- The Washington Times - Friday, March 7, 2008

U.S. military recruitment is declining despite studies suggesting the armed forces are more diverse and educated than ever, said David S. C. Chu, undersecretary of defense for personnel and readiness.

The longevity of the Iraq war, a negative view of military life and rising obesity rates nationwide were cited as principal reasons for the decline by military and data analysts who discussed the issue at the Heritage Foundation.

About a third of potential military recruits are rejected because of an inability to meet physical standards, according to Department of Defense material presented by Mr. Chu. He said the military might not be doing enough to recruit from colleges, which he called one of the military’s biggest competitors for high-school graduates.
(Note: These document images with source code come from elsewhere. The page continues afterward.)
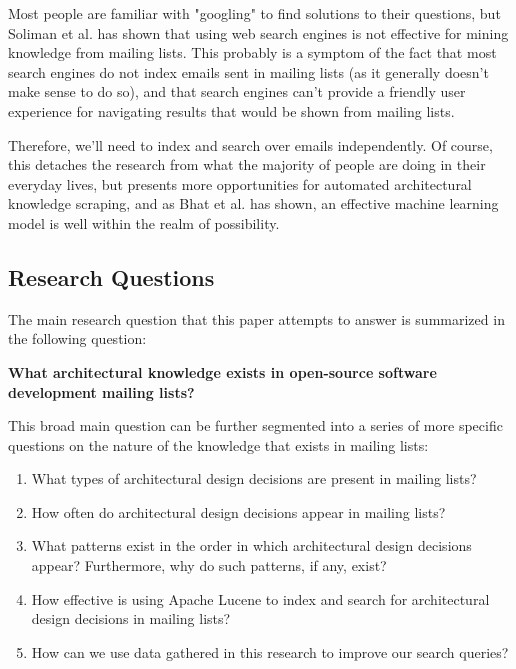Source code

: \documentclass[a4paper, 12pt]{article}
\begin{document}
		Most people are familiar with "googling" to find solutions to their questions, but Soliman et al. has shown that using web search engines is not effective for mining knowledge from mailing lists\autocite{soliman}. This probably is a symptom of the fact that most search engines do not index emails sent in mailing lists (as it generally doesn't make sense to do so), and that search engines can't provide a friendly user experience for navigating results that would be shown from mailing lists.
		
		Therefore, we'll need to index and search over emails independently. Of course, this detaches the research from what the majority of people are doing in their everyday lives, but presents more opportunities for automated architectural knowledge scraping, and as Bhat et al. has shown, an effective machine learning model is well within the realm of possibility\autocite{bhat}.
		
	\newpage
	\subsection{Research Questions}
		\label{sec:research-questions}
		The main research question that this paper attempts to answer is summarized in the following question:
		
		\large \textbf{What architectural knowledge exists in open-source software development mailing lists?}
		\normalsize
		
		This broad main question can be further segmented into a series of more specific questions on the nature of the knowledge that exists in mailing lists:
		
		\begin{enumerate}
			\item What types of architectural design decisions are present in mailing lists?
			\item How often do architectural design decisions appear in mailing lists?
			\item What patterns exist in the order in which architectural design decisions appear? Furthermore, why do such patterns, if any, exist?
			\item How effective is using Apache Lucene to index and search for architectural design decisions in mailing lists?
			\item How can we use data gathered in this research to improve our search queries?
		\end{enumerate}
	
\end{document}

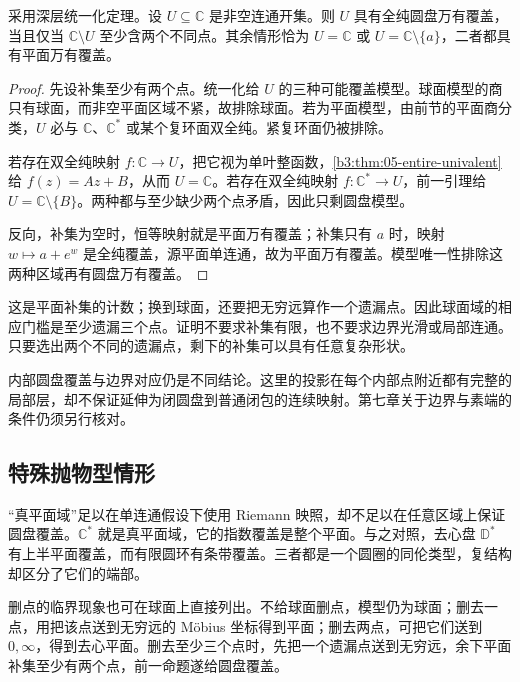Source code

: \begin{proposition}[平面区域的圆盘覆盖]\label{b3:prop:12-planar-hyperbolic}
采用深层统一化定理。设 \(U\subseteq\mathbb C\) 是非空连通开集。则 \(U\) 具有全纯圆盘万有覆盖，当且仅当 \(\mathbb C\setminus U\) 至少含两个不同点。其余情形恰为 \(U=\mathbb C\) 或 \(U=\mathbb C\setminus\{a\}\)，二者都具有平面万有覆盖。
\end{proposition}
\begin{proof}
先设补集至少有两个点。统一化给 \(U\) 的三种可能覆盖模型。球面模型的商只有球面，而非空平面区域不紧，故排除球面。若为平面模型，由前节的平面商分类，\(U\) 必与 \(\mathbb C\)、\(\mathbb C^*\) 或某个复环面双全纯。紧复环面仍被排除。

若存在双全纯映射 \(f:\mathbb C\to U\)，把它视为单叶整函数，\cref{b3:thm:05-entire-univalent}给 \(f(z)=Az+B\)，从而 \(U=\mathbb C\)。若存在双全纯映射 \(f:\mathbb C^*\to U\)，前一引理给 \(U=\mathbb C\setminus\{B\}\)。两种都与至少缺少两个点矛盾，因此只剩圆盘模型。

反向，补集为空时，恒等映射就是平面万有覆盖；补集只有 \(a\) 时，映射 \(w\mapsto a+e^w\) 是全纯覆盖，源平面单连通，故为平面万有覆盖。模型唯一性排除这两种区域再有圆盘万有覆盖。
\end{proof}
这是平面补集的计数；换到球面，还要把无穷远算作一个遗漏点。因此球面域的相应门槛是至少遗漏三个点。证明不要求补集有限，也不要求边界光滑或局部连通。只要选出两个不同的遗漏点，剩下的补集可以具有任意复杂形状。

\ProseParagraphBreak
内部圆盘覆盖与边界对应仍是不同结论。这里的投影在每个内部点附近都有完整的局部层，却不保证延伸为闭圆盘到普通闭包的连续映射。第七章关于边界与素端的条件仍须另行核对。

\subsection{特殊抛物型情形}
\label{b3:subsec:120402}

“真平面域”足以在单连通假设下使用 Riemann 映照，却不足以在任意区域上保证圆盘覆盖。\(\mathbb C^*\) 就是真平面域，它的指数覆盖是整个平面。与之对照，去心盘 \(\mathbb D^*\) 有上半平面覆盖，而有限圆环有条带覆盖。三者都是一个圆圈的同伦类型，复结构却区分了它们的端部。

\ProseParagraphBreak
删点的临界现象也可在球面上直接列出。不给球面删点，模型仍为球面；删去一点，用把该点送到无穷远的 Möbius 坐标得到平面；删去两点，可把它们送到 \(0,\infty\)，得到去心平面。删去至少三个点时，先把一个遗漏点送到无穷远，余下平面补集至少有两个点，前一命题遂给圆盘覆盖。

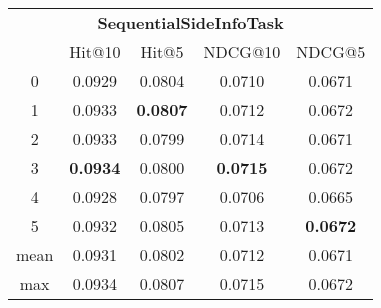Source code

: \documentclass{article}
\begin{document}
 

\begin{tabular}{c|cccc}

\multicolumn{5}{c}{\textbf{SequentialSideInfoTask}} \\
\noalign{\smallskip}
\noalign{\smallskip}
\toprule
\multicolumn{1}{c}{Template ID}	&	\multicolumn{1}{|c}{Hit@10}	&	\multicolumn{1}{c}{Hit@5}	&	\multicolumn{1}{c}{NDCG@10}	&	\multicolumn{1}{c}{NDCG@5}\\
\midrule
0	&	0.0929	&	0.0804	&	0.0710	&	0.0671\\
1	&	0.0933	&	\textbf{0.0807}	&	0.0712	&	0.0672\\
2	&	0.0933	&	0.0799	&	0.0714	&	0.0671\\
3	&	\textbf{0.0934}	&	0.0800	&	\textbf{0.0715}	&	0.0672\\
4	&	0.0928	&	0.0797	&	0.0706	&	0.0665\\
5	&	0.0932	&	0.0805	&	0.0713	&	\textbf{0.0672}\\
\midrule
mean	&	0.0931	&	0.0802	&	0.0712	&	0.0671\\
max	&	0.0934	&	0.0807	&	0.0715	&	0.0672\\
\bottomrule

\end{tabular}
\end{document}
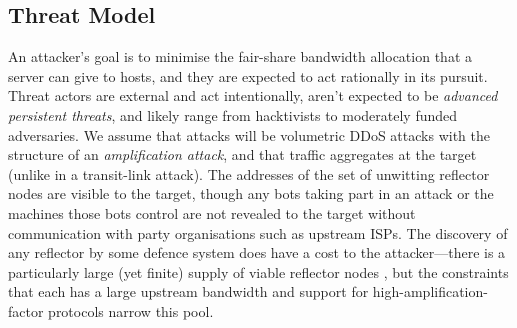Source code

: %

\subsection{Threat Model}
An attacker's goal is to minimise the fair-share bandwidth allocation that a server can give to hosts, and they are expected to act rationally in its pursuit.
Threat actors are external and act intentionally, aren't expected to be 
\emph{advanced persistent threats}, and likely range from hacktivists to moderately funded adversaries.
We assume that attacks will be volumetric DDoS attacks with the structure of an \emph{amplification attack}, and that traffic aggregates at the target (unlike in a transit-link attack).
The addresses of the set of unwitting reflector nodes are visible to the target, though any bots taking part in an attack or the machines those bots control are not revealed to the target without communication with  party organisations such as upstream ISPs.
The discovery of any reflector by some defence system does have a cost to the attacker---there is a particularly large (yet finite) supply of viable reflector nodes \cite{DBLP:conf/ndss/Rossow14}, but the constraints that each has a large upstream bandwidth and support for high-amplification-factor protocols narrow this pool.

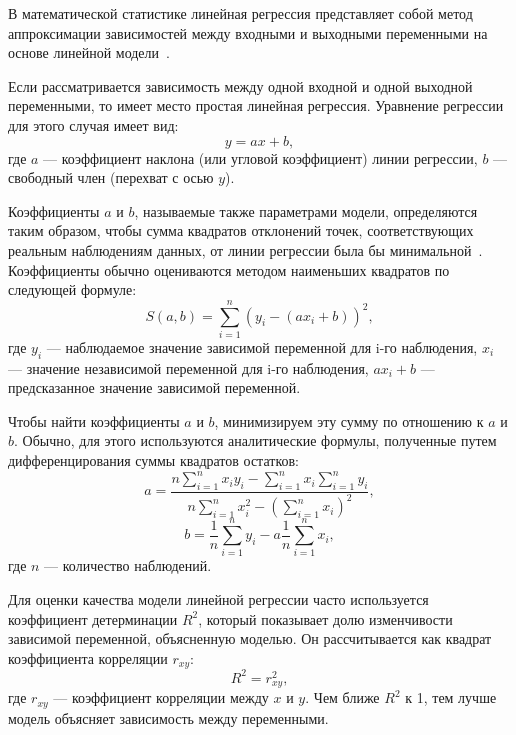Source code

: В математической статистике линейная регрессия представляет собой метод аппроксимации зависимостей между входными и выходными переменными на основе линейной модели~\cite{loginom}.

Если рассматривается зависимость между одной входной и одной выходной переменными, то имеет место простая линейная регрессия.
Уравнение регрессии для этого случая имеет вид:
\begin{equation}
    y = ax + b,
\end{equation}
где $a$ --- коэффициент наклона (или угловой коэффициент) линии регрессии, $b$ --- свободный член (перехват с осью $y$).

Коэффициенты $a$ и $b$, называемые также параметрами модели, определяются таким образом, чтобы сумма квадратов отклонений точек, соответствующих реальным наблюдениям данных, от линии регрессии была бы минимальной~\cite{loginom}.
Коэффициенты обычно оцениваются методом наименьших квадратов по следующей формуле:
\begin{equation}
    S(a, b) = \sum_{i=1}^{n}(y_i - (ax_i + b))^2,
\end{equation}
где $y_i$ --- наблюдаемое значение зависимой переменной для i-го наблюдения, $x_i$ --- значение независимой переменной для i-го наблюдения, $ax_i + b$ --- предсказанное значение зависимой переменной.

Чтобы найти коэффициенты $a$ и $b$, минимизируем эту сумму по отношению к $a$ и $b$.
Обычно, для этого используются аналитические формулы, полученные путем дифференцирования суммы квадратов остатков:
\begin{equation}
    a = \frac{n \sum_{i=1}^{n} x_i y_i - \sum_{i=1}^{n} x_i \sum_{i=1}^{n} y_i}{n \sum_{i=1}^{n} x_i^2 - (\sum_{i=1}^{n} x_i)^2},
\end{equation}
\begin{equation}
    b = \frac{1}{n}\sum_{i=1}^{n} y_i - a\frac{1}{n}\sum_{i=1}^{n} x_i,
\end{equation}
где $n$ --- количество наблюдений.

Для оценки качества модели линейной регрессии часто используется коэффициент детерминации $R^2$, который показывает долю изменчивости зависимой переменной, объясненную моделью.
Он рассчитывается как квадрат коэффициента корреляции $r_{xy}$:
\begin{equation}
    R^2 = r_{xy}^2,
\end{equation}
где $r_{xy}$ --- коэффициент корреляции между $x$ и $y$.
Чем ближе $R^2$ к 1, тем лучше модель объясняет зависимость между переменными.

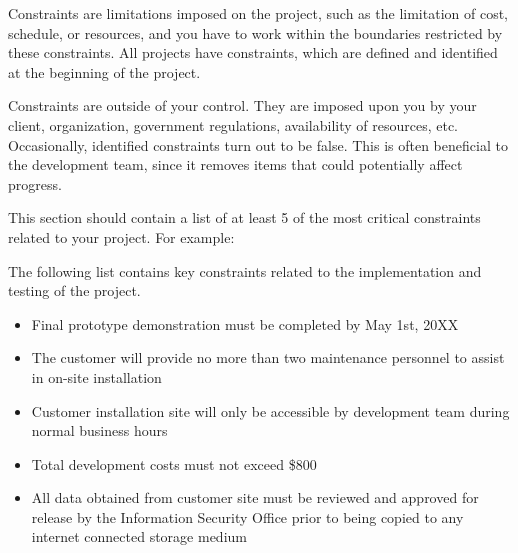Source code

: Constraints are limitations imposed on the project, such as the limitation of cost, schedule, or resources, and you have to work within the boundaries restricted by these constraints. All projects have constraints, which are defined and identified at the beginning of the project.

Constraints are outside of your control. They are imposed upon you by your client, organization, government regulations, availability of resources, etc. Occasionally, identified constraints turn out to be false. This is often beneficial to the development team, since it removes items that could potentially affect progress.

This section should contain a list of at least 5 of the most critical constraints related to your project. For example:

The following list contains key constraints related to the implementation and testing of the project.

\begin{itemize}
  \item Final prototype demonstration must be completed by May 1st, 20XX
  \item The customer will provide no more than two maintenance personnel to assist in on-site installation
  \item Customer installation site will only be accessible by development team during normal business hours
  \item Total development costs must not exceed \$800
  \item All data obtained from customer site must be reviewed and approved for release by the Information Security Office prior to being copied to any internet connected storage medium
\end{itemize}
Lawrence Kapp, a specialist in military manpower policy for the Congressional Research Service, said it is difficult to convince high-school graduates that the military is a viable and worthy endeavor. His department’s studies reveal a large number of people with the “propensity to enlist,” but 85 percent of them don’t.

“Enlistment in the military carries a connotation of a kind of blue-collar position,” he said.

Mr. Kapp said, however, that higher standards for enlistment have produced a military that is highly qualified and more educated than the rest of the U.S. population. About 97 percent of military recruits have high-school diplomas, compared with roughly 80 percent in the general population, according to his department’s studies.

“There has to be some way to reconnect military service with the white-collar expectation of some of the youth today,” he said.

Recruitment funding has increased 50 percent since 2001 to help the military reach its goals, but has not helped sustain the numbers of highly qualified recruits, said Heidi Golding, principal analyst for the Congressional Budget Office.

Worst-case studies presented by Miss Golding show that only 25 percent of 18-year-olds would meet the Army’s physical, mental and conduct standards. She said a draft would do little to improve the situation and would lead to a less-experienced force because draftees would serve shorter tours and be less likely to re-enlist.

A draft is largely a last resort, Mr.Chu said, enacted only when the country’s demand for military power is larger than the pool of eligible volunteer recruits.

Military recruitment offices recently have come under attack.

Protests have been held for months at the Marine recruitment office in Berkeley, Calif. Yesterday, a small bomb damaged a military recruitment office in New York’s Times Square, prompting the Army to advise recruitment offices across the nation to use extra caution.